The Sharpeville Massacre set off the long trail of events that led to the demise of apartheid – the launch of the armed struggle, the Rivonia Trial, the rise of Black Consciousness, the Soweto uprising, the township uprisings in the 1980s, the release of Mandela and eventually the 1994 election.   It also set off the international campaign against apartheid.   In 1962, South Africa left the Commonwealth rather than be expelled and declared itself a Republic.   The United Nations imposed an arms embargo.   The cultural and sporting boycotts were imposed, and were enforced by mass protests   But, it did more than concentrate minds on the evils of apartheid.   It was obvious that apartheid was wrong because racism was wrong   This became even more obvious when Rhodesia issued its Unilateral Declaration of Independence (UDI) and the Monday Club, the right wing of the Conservative Party, campaigned in support of the illegal Smith regime because they were “our kith and kin”.   Racism was a defining feature of the Conservative right wing and groups even further to the right.   It had to be challenged which it was in the UK through organisations like the Anti-Nazi League and Rock against Racism.   Sharpeville was such a defining moment in international politics that the UN declared 21st March to be the International Day Against Racism.
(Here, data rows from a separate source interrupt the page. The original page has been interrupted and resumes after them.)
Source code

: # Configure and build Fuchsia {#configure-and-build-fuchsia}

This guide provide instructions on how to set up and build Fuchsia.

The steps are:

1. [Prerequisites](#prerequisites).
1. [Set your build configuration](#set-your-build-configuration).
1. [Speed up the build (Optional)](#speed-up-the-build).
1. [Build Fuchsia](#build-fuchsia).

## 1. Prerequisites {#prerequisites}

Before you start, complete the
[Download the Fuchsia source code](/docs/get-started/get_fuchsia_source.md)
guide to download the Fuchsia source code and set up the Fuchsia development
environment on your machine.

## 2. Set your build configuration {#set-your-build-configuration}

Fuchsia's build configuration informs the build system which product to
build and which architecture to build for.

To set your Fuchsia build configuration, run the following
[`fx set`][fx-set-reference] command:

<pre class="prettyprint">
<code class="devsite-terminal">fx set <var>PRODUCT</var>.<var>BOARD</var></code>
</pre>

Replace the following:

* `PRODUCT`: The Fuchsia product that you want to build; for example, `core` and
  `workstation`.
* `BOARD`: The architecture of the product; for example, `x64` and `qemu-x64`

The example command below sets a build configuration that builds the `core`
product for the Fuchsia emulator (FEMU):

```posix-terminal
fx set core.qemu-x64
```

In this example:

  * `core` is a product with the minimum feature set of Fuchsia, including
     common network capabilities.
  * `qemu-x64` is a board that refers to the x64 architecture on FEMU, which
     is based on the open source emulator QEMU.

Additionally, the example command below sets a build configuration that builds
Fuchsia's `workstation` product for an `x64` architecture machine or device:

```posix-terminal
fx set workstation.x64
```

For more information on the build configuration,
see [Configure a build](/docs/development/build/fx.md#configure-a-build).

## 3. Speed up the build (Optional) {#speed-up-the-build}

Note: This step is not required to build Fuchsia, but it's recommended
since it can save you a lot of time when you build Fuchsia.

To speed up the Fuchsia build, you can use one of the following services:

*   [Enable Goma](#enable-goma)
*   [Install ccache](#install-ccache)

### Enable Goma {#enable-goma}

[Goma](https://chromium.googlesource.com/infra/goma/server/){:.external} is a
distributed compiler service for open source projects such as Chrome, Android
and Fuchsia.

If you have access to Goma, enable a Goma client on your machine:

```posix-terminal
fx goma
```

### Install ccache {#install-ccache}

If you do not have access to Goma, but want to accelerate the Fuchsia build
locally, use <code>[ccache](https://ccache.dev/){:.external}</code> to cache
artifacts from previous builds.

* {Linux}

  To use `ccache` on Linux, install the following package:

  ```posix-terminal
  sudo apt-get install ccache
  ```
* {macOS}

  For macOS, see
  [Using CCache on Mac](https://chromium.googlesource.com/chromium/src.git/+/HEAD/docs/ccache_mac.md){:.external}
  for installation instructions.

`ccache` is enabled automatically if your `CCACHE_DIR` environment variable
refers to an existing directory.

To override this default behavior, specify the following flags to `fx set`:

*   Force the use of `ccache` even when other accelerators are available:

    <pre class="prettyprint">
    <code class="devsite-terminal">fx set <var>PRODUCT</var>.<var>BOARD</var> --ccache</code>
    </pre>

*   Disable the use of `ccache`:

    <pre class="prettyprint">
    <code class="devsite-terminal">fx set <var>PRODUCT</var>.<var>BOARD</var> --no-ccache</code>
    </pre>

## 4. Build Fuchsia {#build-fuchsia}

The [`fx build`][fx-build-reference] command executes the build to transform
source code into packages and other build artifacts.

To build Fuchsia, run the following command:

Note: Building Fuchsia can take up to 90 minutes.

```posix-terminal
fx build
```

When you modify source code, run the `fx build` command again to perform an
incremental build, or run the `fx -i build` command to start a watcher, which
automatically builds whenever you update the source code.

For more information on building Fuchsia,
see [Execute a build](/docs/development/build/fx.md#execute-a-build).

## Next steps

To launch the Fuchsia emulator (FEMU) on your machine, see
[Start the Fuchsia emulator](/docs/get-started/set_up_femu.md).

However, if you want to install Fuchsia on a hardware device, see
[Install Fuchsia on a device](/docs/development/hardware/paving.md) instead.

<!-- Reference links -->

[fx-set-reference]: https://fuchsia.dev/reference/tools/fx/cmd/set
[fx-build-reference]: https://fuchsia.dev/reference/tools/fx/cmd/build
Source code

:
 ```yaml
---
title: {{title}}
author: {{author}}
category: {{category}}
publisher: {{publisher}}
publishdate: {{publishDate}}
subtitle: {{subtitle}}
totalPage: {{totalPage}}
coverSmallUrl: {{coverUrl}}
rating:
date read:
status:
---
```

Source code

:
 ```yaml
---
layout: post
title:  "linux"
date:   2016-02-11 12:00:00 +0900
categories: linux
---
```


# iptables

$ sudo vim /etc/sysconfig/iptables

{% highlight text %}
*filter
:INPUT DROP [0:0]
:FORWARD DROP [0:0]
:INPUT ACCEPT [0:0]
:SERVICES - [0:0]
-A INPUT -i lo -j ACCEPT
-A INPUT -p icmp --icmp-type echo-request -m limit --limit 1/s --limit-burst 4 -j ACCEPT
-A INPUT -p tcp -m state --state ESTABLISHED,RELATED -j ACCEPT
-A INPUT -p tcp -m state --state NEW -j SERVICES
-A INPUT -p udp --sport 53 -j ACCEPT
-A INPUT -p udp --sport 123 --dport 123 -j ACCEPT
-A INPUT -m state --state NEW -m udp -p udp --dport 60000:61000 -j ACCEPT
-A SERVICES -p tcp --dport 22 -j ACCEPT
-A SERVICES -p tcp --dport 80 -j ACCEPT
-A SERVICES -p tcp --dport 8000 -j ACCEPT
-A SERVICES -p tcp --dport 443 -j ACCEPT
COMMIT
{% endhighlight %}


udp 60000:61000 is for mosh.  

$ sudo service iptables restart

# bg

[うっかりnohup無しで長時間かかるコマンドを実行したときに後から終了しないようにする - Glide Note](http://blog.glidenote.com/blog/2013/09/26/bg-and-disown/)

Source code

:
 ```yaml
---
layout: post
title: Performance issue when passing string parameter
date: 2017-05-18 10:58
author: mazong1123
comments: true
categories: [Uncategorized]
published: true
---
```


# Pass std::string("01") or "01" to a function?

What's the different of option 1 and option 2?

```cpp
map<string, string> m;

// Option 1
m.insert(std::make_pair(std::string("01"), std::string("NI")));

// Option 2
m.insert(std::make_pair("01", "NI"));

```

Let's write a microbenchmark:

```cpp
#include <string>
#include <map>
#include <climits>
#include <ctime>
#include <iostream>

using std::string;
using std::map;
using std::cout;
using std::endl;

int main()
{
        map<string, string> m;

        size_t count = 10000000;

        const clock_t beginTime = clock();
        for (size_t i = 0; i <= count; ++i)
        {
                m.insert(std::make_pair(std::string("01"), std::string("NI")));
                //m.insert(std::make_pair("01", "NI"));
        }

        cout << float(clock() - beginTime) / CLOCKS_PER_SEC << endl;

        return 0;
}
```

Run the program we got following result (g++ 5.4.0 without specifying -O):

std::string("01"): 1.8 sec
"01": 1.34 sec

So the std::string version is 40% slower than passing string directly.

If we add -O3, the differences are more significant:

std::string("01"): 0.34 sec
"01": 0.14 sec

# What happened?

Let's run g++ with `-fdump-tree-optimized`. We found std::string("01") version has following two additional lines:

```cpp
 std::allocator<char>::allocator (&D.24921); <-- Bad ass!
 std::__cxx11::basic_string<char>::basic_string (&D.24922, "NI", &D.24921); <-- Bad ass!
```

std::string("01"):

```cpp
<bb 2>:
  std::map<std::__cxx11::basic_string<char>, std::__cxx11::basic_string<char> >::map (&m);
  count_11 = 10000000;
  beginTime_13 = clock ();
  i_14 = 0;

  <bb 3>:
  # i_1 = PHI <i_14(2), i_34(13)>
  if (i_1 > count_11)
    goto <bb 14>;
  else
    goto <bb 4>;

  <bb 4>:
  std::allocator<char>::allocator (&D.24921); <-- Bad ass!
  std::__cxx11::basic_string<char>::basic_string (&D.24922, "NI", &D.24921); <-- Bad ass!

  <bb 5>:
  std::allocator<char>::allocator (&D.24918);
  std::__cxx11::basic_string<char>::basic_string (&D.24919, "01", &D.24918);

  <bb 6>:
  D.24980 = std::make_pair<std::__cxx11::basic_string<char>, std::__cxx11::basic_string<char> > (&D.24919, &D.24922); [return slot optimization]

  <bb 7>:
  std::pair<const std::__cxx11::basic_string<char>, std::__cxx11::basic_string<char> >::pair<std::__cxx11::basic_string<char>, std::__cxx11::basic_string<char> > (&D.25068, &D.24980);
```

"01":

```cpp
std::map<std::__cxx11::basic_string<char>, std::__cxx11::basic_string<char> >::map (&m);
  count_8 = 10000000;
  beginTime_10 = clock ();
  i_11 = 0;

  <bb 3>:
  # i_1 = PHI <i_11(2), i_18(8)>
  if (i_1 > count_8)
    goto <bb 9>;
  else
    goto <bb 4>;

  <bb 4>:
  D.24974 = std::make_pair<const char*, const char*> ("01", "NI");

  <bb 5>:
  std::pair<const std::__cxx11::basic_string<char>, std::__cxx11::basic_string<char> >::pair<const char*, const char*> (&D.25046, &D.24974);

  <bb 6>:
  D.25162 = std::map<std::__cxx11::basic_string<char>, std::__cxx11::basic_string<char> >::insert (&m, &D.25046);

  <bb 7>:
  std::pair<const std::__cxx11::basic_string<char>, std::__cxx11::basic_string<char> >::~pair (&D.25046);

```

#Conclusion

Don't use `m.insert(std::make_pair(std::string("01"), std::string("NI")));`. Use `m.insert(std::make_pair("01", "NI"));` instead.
Sharpeville became a byword for the cruelty and viciousness of the racist project.   It was one of the defining moments in the history of the later part of the C20th, like the Bridge at Selma or the picture of the naked girl, covered in napalm, running away.   The Sharpeville Massacre was what convinced thousands and thousands of people in my generation to “take up the spear” against apartheid and to stick with the campaign, through thick and thin, until on 10th May 1994 we saw Nelson Mandela, the first democratically-elected President of South Africa, take the oath of office.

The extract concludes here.